(Document images with source code)
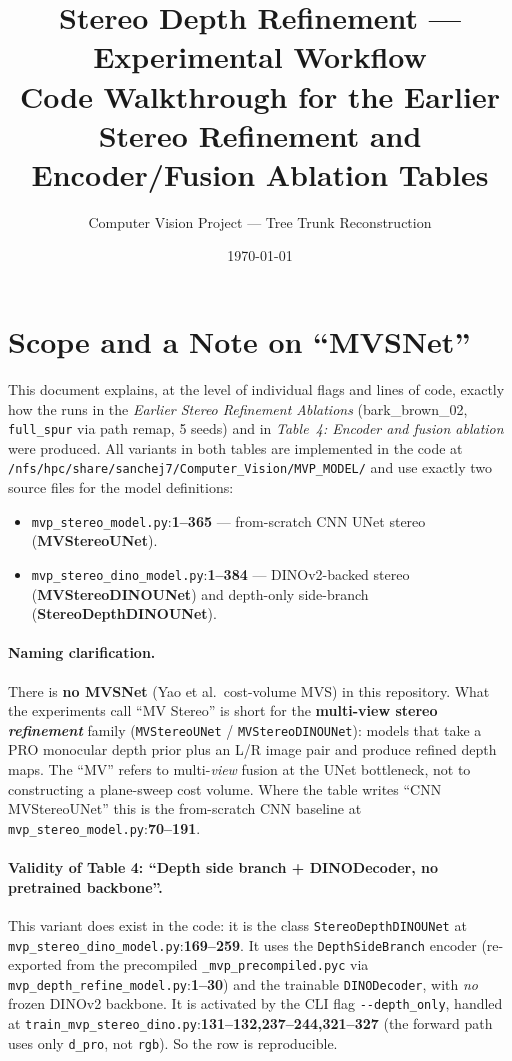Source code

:\documentclass[11pt]{article}
\title{\textbf{Stereo Depth Refinement --- Experimental Workflow}\\
\large Code Walkthrough for the Earlier Stereo Refinement and
Encoder/Fusion Ablation Tables}
\author{Computer Vision Project --- Tree Trunk Reconstruction}
\date{\today}
\newcommand{\fref}[2]{\texttt{\textcolor{filegray}{#1}}:\textbf{#2}}
\begin{document}
\maketitle
\tableofcontents
\newpage

\section{Scope and a Note on ``MVSNet''}

This document explains, at the level of individual flags and lines of code,
exactly how the runs in the \emph{Earlier Stereo Refinement Ablations}
(bark\_brown\_02, \texttt{full\_spur} via path remap, 5 seeds) and in
\emph{Table~4: Encoder and fusion ablation} were produced. All variants in
both tables are implemented in the code at
\texttt{/nfs/hpc/share/sanchej7/Computer\_Vision/MVP\_MODEL/} and use exactly
two source files for the model definitions:
\begin{itemize}[leftmargin=2em]
  \item \fref{mvp\_stereo\_model.py}{1--365} --- from-scratch CNN UNet
        stereo (\textbf{MVStereoUNet}).
  \item \fref{mvp\_stereo\_dino\_model.py}{1--384} --- DINOv2-backed stereo
        (\textbf{MVStereoDINOUNet}) and depth-only side-branch
        (\textbf{StereoDepthDINOUNet}).
\end{itemize}

\paragraph{\textcolor{warnred}{Naming clarification.}}
There is \textbf{no MVSNet} (Yao et al.\ cost-volume MVS) in this repository.
What the experiments call ``MV Stereo'' is short for the
\textbf{multi-view stereo \emph{refinement}} family
(\texttt{MVStereoUNet} / \texttt{MVStereoDINOUNet}): models that take a
PRO monocular depth prior plus an L/R image pair and produce refined depth
maps. The ``MV'' refers to multi-\emph{view} fusion at the UNet bottleneck,
not to constructing a plane-sweep cost volume. Where the table writes
``CNN MVStereoUNet'' this is the from-scratch CNN baseline at
\fref{mvp\_stereo\_model.py}{70--191}.

\paragraph{Validity of Table 4: ``Depth side branch + DINODecoder, no
pretrained backbone''.}
This variant does exist in the code: it is the class
\texttt{StereoDepthDINOUNet} at
\fref{mvp\_stereo\_dino\_model.py}{169--259}. It uses the
\texttt{DepthSideBranch} encoder (re-exported from the precompiled
\texttt{\_mvp\_precompiled.pyc} via
\fref{mvp\_depth\_refine\_model.py}{1--30}) and the trainable
\texttt{DINODecoder}, with \emph{no} frozen DINOv2 backbone. It is
activated by the CLI flag \texttt{-{}-depth\_only}, handled at
\fref{train\_mvp\_stereo\_dino.py}{131--132,237--244,321--327} (the forward
path uses only \texttt{d\_pro}, not \texttt{rgb}). So the row is
reproducible.
\end{document}
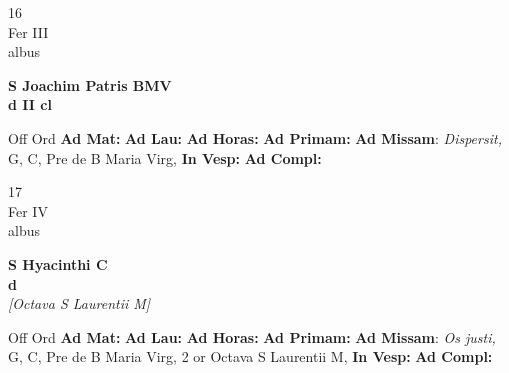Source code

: \documentclass[10pt, openany]{book}
\begin{document}
    \begin{center}
        \begin{minipage}{3.5in}
            \vspace{2em}
            \begin{minipage}{0.5in}
                {\Huge 16} \\
                {\normalsize Fer III} \\
                {\normalsize albus}
            \end{minipage}
            \begin{minipage}{3.0in}
                \textbf{ \large S Joachim Patris BMV \\
                \textnormal{\normalsize d II cl}} \\ 
            \end{minipage}
            \begin{justify}Off Ord
                \textbf{Ad Mat: }
                \textbf{Ad Lau: }
                \textbf{Ad Horas: }
                \textbf{Ad Primam: }\textbf{Ad Missam}: \textit{Dispersit,} G, C, Pre de B Maria Virg,  
                \textbf{In Vesp: }
                \textbf{Ad Compl: }
            \end{justify}
        \end{minipage}
    \end{center}

    \begin{center}
        \begin{minipage}{3.5in}
            \vspace{2em}
            \begin{minipage}{0.5in}
                {\Huge 17} \\
                {\normalsize Fer IV} \\
                {\normalsize albus}
            \end{minipage}
            \begin{minipage}{3.0in}
                \textbf{ \large S Hyacinthi C \\
                \textnormal{\normalsize d}} \\ \textit{[Octava S Laurentii M]} \\ 
            \end{minipage}
            \begin{justify}Off Ord
                \textbf{Ad Mat: }
                \textbf{Ad Lau: }
                \textbf{Ad Horas: }
                \textbf{Ad Primam: }\textbf{Ad Missam}: \textit{Os justi,} G, C, Pre de B Maria Virg, 2 or Octava S Laurentii M,  
                \textbf{In Vesp: }
                \textbf{Ad Compl: }
            \end{justify}
        \end{minipage}
    \end{center}
\end{document}
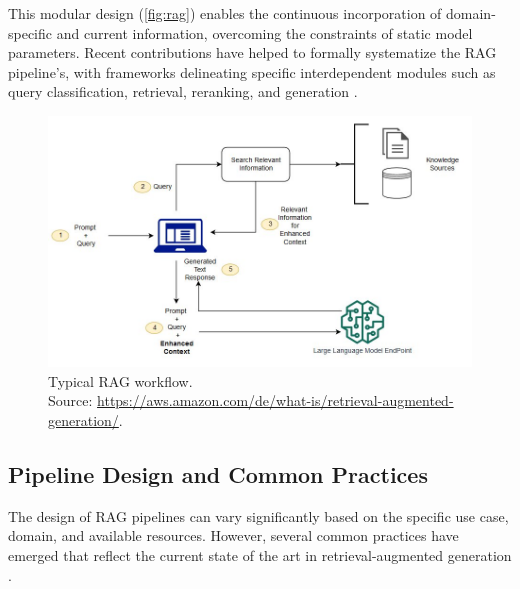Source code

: \begin{spacing}{1.5}
This modular design (\autoref{fig:rag}) enables the continuous incorporation of domain-specific and current information, overcoming the constraints of static model parameters. Recent contributions have helped to formally systematize the RAG pipeline's, with frameworks delineating specific interdependent modules such as query classification, retrieval, reranking, and generation \parencite{wang_searching_2024,gao_retrieval-augmented_2024}.

\begin{figure}[H]
  \centering
  \includegraphics[width=\textwidth]{images/rag_workflow.jpg} 
  \caption{Typical RAG workflow.\\
  \footnotesize{Source: \url{https://aws.amazon.com/de/what-is/retrieval-augmented-generation/}.\nocite{noauthor_was_nodate}}}
  \label{fig:rag}
\end{figure}

\subsection{Pipeline Design and Common Practices}
The design of RAG pipelines can vary significantly based on the specific use case, domain, and available resources. However, several common practices have emerged that reflect the current state of the art in retrieval-augmented generation \citep{vaibhav_retrieval-augmented_2025,wang_searching_2024,arslan_survey_2024,gao_retrieval-augmented_2024,gupta_comprehensive_2024}.


\end{spacing}
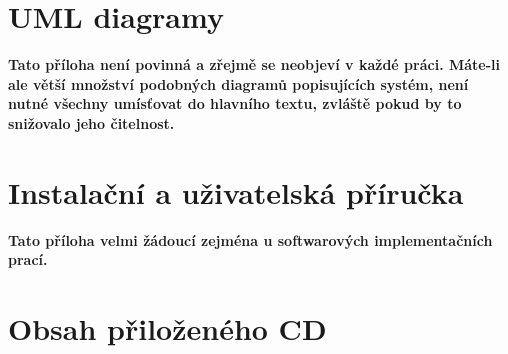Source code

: \documentclass[11pt,twoside,a4paper]{book}
\begin{document}
\chapter{UML diagramy}
\textbf{\large Tato příloha není povinná a zřejmě se neobjeví v každé práci. Máte-li ale větší množství podobných diagramů popisujících systém, není nutné všechny umísťovat do hlavního textu, zvláště pokud by to snižovalo jeho čitelnost.}

\chapter{Instalační a uživatelská příručka}
\textbf{\large Tato příloha velmi žádoucí zejména u softwarových implementačních prací.}

\chapter{Obsah přiloženého CD}
\end{document}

> _WHAT YOU WILL DO_
Pick out the lines above that hold the string "exactly" and show them.

> _RESPONSE BOX_
exactly how the runs in the \emph{Earlier Stereo Refinement Ablations}
\texttt{/nfs/hpc/share/sanchej7/Computer\_Vision/MVP\_MODEL/} and use exactly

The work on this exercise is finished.